Look through the listing and report every line that has "记一次阿里在线笔试" in it.
*** Information Section Begins ***
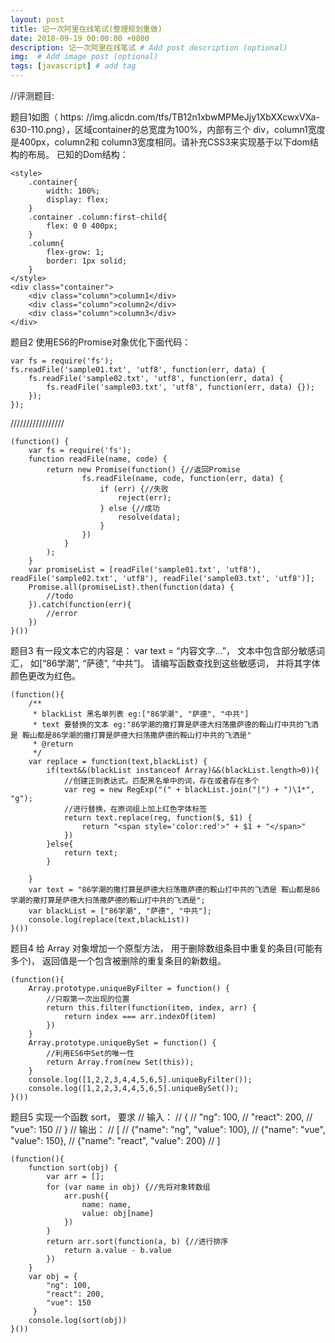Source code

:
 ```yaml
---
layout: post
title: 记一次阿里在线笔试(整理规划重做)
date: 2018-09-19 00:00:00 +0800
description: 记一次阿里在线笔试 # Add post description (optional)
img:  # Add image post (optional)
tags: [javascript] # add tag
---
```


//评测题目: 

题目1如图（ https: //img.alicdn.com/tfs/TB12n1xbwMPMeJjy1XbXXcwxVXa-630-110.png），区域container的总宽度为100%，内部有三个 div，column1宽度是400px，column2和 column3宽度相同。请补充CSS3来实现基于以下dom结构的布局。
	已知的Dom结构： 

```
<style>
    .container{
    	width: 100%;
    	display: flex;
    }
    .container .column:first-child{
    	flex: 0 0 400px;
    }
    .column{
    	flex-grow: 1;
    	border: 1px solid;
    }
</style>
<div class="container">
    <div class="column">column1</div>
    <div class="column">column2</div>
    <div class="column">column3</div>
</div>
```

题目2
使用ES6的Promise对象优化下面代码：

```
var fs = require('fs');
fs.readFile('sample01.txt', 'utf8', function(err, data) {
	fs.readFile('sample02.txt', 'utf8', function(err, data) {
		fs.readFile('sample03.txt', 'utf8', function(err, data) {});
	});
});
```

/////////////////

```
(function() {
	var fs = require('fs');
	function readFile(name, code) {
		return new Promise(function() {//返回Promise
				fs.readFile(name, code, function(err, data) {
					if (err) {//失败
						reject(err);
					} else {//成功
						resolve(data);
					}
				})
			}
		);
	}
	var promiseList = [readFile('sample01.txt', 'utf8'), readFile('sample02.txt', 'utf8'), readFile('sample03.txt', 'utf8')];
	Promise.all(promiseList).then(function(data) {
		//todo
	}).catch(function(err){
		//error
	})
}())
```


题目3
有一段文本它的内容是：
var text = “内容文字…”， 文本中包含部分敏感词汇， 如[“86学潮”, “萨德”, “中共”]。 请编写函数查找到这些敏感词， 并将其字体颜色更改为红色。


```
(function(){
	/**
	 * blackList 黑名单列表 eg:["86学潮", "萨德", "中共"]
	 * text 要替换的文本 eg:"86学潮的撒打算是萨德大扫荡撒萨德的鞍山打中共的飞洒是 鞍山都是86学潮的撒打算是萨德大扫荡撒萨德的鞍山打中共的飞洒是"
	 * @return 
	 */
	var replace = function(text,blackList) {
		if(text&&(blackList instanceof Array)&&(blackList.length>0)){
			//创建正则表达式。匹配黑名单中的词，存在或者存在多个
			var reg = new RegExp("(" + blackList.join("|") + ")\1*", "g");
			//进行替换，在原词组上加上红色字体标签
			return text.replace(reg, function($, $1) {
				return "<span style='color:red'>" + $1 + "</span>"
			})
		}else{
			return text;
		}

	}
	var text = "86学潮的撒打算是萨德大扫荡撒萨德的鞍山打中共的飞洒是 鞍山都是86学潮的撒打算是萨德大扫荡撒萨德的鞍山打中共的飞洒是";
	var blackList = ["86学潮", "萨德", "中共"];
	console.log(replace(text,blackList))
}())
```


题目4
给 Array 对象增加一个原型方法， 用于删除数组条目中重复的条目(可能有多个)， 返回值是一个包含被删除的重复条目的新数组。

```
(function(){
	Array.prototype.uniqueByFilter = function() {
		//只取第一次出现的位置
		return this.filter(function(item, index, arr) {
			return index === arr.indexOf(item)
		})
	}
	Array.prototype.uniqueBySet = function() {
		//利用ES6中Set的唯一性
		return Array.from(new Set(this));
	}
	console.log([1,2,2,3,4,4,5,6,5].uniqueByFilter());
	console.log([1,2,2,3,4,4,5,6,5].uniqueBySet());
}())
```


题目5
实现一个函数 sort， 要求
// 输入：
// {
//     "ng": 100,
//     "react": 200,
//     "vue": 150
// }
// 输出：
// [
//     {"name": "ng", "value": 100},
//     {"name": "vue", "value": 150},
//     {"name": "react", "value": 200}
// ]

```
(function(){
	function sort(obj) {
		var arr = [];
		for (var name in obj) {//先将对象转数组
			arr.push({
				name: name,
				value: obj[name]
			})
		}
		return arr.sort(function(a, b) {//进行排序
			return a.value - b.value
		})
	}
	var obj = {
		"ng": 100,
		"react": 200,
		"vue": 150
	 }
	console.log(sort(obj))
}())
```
*** Information Section Ends ***
*** Information Section Begins ***
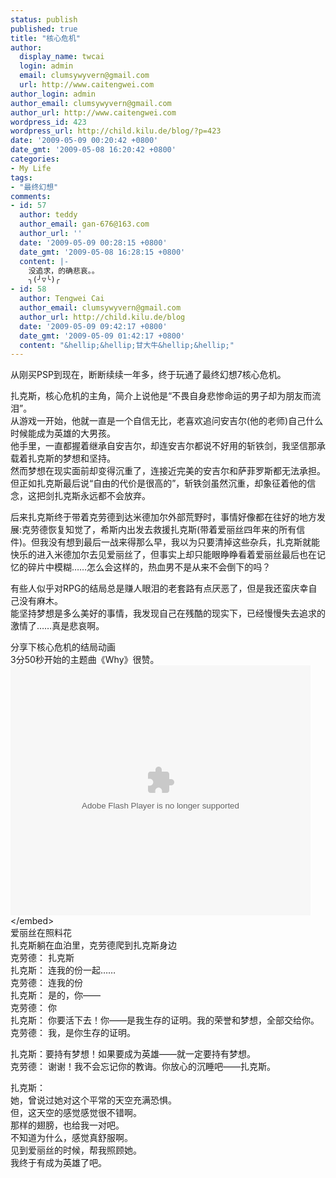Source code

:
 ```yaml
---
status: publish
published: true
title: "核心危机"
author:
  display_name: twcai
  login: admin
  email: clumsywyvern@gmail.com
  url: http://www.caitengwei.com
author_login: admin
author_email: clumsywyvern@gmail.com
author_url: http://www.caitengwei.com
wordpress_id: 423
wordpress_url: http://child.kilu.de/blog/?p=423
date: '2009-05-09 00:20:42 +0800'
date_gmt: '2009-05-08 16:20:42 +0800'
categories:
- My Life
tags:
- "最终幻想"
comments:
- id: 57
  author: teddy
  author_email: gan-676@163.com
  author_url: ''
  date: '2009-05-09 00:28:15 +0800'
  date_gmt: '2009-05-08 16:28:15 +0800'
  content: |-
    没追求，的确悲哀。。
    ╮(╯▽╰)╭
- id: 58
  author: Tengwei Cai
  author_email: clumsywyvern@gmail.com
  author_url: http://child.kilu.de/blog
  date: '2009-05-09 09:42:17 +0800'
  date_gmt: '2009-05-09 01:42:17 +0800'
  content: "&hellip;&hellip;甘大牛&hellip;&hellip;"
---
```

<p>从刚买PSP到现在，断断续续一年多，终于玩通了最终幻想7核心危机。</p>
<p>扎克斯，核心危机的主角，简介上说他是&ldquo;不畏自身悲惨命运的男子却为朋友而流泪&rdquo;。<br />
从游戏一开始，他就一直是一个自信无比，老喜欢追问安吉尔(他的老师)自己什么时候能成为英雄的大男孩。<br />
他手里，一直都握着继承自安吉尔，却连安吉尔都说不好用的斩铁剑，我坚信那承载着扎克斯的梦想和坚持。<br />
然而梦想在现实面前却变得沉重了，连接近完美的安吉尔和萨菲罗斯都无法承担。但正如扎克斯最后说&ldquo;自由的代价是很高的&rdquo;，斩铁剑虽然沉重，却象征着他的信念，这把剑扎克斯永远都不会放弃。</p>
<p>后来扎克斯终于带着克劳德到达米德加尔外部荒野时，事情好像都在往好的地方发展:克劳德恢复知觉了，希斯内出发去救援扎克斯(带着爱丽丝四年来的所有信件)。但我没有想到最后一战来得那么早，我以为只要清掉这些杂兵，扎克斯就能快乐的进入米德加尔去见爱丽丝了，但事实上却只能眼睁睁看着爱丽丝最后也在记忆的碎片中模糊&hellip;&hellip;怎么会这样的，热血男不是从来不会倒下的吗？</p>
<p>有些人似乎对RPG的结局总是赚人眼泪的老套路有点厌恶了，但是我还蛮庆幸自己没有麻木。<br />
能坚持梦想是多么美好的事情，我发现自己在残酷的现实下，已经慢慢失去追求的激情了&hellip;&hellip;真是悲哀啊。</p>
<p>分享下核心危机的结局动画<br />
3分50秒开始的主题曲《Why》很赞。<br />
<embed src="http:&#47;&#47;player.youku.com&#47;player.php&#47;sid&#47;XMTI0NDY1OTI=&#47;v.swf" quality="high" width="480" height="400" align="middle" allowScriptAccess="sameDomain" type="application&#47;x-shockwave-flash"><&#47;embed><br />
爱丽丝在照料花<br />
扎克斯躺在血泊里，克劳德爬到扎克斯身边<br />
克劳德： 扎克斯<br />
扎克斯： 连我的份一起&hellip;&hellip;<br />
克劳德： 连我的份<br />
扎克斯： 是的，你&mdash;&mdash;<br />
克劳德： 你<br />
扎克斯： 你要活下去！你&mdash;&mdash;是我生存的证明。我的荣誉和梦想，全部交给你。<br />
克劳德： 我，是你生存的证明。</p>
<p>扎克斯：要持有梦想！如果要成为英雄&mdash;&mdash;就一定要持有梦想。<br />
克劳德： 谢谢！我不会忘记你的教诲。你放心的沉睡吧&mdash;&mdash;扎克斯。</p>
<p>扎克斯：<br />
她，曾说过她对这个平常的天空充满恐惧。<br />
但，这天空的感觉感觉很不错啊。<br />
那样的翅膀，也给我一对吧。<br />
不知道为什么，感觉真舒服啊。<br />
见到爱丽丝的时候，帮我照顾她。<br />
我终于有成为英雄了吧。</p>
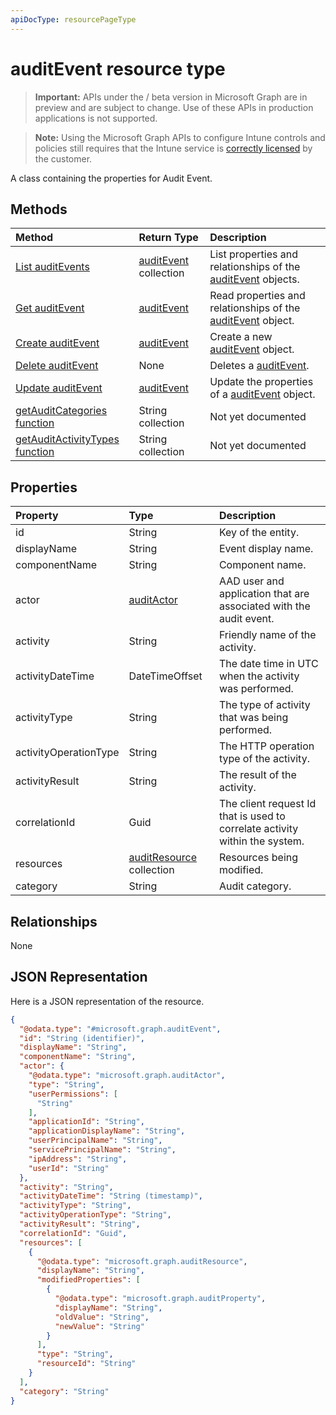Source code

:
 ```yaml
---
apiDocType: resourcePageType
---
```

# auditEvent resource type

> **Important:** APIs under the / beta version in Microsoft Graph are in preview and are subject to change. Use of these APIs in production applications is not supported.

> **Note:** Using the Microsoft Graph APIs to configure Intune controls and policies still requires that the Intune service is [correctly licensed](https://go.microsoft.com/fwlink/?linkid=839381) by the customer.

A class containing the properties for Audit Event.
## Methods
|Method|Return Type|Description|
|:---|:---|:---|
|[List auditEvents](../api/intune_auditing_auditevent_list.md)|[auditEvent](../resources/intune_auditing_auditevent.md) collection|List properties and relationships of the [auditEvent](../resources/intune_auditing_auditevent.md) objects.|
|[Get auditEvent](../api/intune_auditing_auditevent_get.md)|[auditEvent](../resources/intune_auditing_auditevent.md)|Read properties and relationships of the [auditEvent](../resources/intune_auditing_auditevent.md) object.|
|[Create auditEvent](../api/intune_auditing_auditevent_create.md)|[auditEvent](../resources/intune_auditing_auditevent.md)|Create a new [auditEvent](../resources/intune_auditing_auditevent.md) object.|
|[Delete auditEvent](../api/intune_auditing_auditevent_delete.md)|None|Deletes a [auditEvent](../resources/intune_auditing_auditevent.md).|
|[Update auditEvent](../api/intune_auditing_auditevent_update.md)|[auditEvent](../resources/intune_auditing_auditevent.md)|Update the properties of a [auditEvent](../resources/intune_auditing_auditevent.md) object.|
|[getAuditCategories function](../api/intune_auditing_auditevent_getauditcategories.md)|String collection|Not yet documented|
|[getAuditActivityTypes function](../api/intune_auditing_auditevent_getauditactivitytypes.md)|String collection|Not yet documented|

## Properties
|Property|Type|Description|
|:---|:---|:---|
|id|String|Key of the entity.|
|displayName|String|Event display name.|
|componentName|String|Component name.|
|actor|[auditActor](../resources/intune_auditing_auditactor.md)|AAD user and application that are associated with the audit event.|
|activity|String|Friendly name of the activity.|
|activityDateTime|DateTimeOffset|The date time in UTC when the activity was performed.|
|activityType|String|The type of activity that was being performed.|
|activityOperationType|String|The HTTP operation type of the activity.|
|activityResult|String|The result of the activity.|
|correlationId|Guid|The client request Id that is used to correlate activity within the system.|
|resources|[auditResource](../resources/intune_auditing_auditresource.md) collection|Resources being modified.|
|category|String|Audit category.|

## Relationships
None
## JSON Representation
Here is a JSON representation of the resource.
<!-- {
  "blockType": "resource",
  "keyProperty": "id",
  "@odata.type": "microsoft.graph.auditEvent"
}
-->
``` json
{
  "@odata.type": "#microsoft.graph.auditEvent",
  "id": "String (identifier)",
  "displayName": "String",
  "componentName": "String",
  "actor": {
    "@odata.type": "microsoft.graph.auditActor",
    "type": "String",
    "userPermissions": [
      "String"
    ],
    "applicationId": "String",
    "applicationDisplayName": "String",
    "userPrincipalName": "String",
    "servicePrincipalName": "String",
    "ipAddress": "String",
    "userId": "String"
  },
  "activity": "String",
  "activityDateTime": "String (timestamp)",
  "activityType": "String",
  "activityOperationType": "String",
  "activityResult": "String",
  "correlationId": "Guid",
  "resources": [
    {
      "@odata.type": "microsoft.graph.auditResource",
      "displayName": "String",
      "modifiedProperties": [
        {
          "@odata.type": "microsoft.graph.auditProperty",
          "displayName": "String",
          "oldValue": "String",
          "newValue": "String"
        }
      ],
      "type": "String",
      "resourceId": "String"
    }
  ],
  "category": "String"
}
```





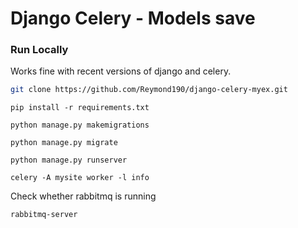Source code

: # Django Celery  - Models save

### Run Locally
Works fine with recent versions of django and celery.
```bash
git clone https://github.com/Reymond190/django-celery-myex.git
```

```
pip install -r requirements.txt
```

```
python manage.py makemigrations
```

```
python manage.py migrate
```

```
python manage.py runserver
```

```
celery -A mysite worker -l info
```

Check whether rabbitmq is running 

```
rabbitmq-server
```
*** Information Section Ends ***
Written solution:
title: 记一次阿里在线笔试(整理规划重做)
description: 记一次阿里在线笔试 # Add post description (optional)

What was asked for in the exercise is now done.